Letter of Conrad III to the Greek Emperor, John Comnenus, 1142.

Although the German and Greek emperors had not adjusted their conflicting claims to southern Italy and Sicily (see no. 58, introductory note), they were agreed in regarding the Normans as usurpers and a common enemy. In order to destroy them the emperors determined to make common cause against them, as is apparent from the following letter. John Commenus, wishing to strengthen the alliance with Conrad, asked him to choose some German princess for his son, Manuel. Conrad chose his sister-in-law, Bertha von Sulzbach, who, at the time of her marriage with Manuel, assumed the name Irene.

Conrad, by the grace of God emperor of the Romans, Augustus, to John, by the same grace emperor of Constantinople, greeting and fraternal love.

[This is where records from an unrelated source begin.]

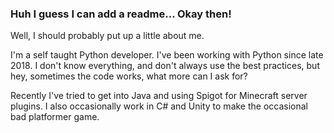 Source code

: ### Huh I guess I can add a readme... Okay then!
Well, I should probably put up a little about me.

I'm a self taught Python developer. I've been working with Python since late 2018.
I don't know everything, and don't always use the best practices, but hey, sometimes the code works, what more can I ask for?

Recently I've tried to get into Java and using Spigot for Minecraft server plugins.
I also occasionally work in C# and Unity to make the occasional bad platformer game.
<!--
**trainb0y1/trainb0y1** is a ✨ _special_ ✨ repository because its `README.md` (this file) appears on your GitHub profile.

Here are some ideas to get you started:

- 🔭 I’m currently working on ...
- 🌱 I’m currently learning ...
- 👯 I’m looking to collaborate on ...
- 🤔 I’m looking for help with ...
- 💬 Ask me about ...
- 📫 How to reach me: ...
- 😄 Pronouns: ...
- ⚡ Fun fact: ...
-->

As our predecessors, the Roman emperors, made friendship with your predecessors and established the honor and glory of the kingdom of the Greeks, we desire to do the same; and as they defended it, so we will defend it. It is known of all men that your new Rome [Constantinople] is the daughter of our Rome, the root from which have come your branches and fruits. Therefore we are determined to maintain toward you the attitude of a kind mother to her daughter, all the more that we perceive in you a desire to act as a dutiful daughter. We two should have the same interests, the same friends, and the same enemies, on land and sea. Anyone who fails to honor the daughter shall have occasion to know and fear the strength of the mother, be he Norman or Sicilian, or any other. For we have not forgotten the attacks which our enemy has made upon our own empire. With the help of God, we shall repay to every one according to the measure of his guilt. Then the whole world shall see how easily those who have dared to rebel against us both are overwhelmed and cast down; for if we cut his wings, we shall, as it were, take the enemy flying, and cut out of his heart that arrogance which has caused him to revolt against us. It is our firm purpose to maintain friendly relations toward you, and we are sure you hold the same purpose toward us, all the more now that we are bound together by the approaching marriage of your son and the sister of our wife, the empress. . . .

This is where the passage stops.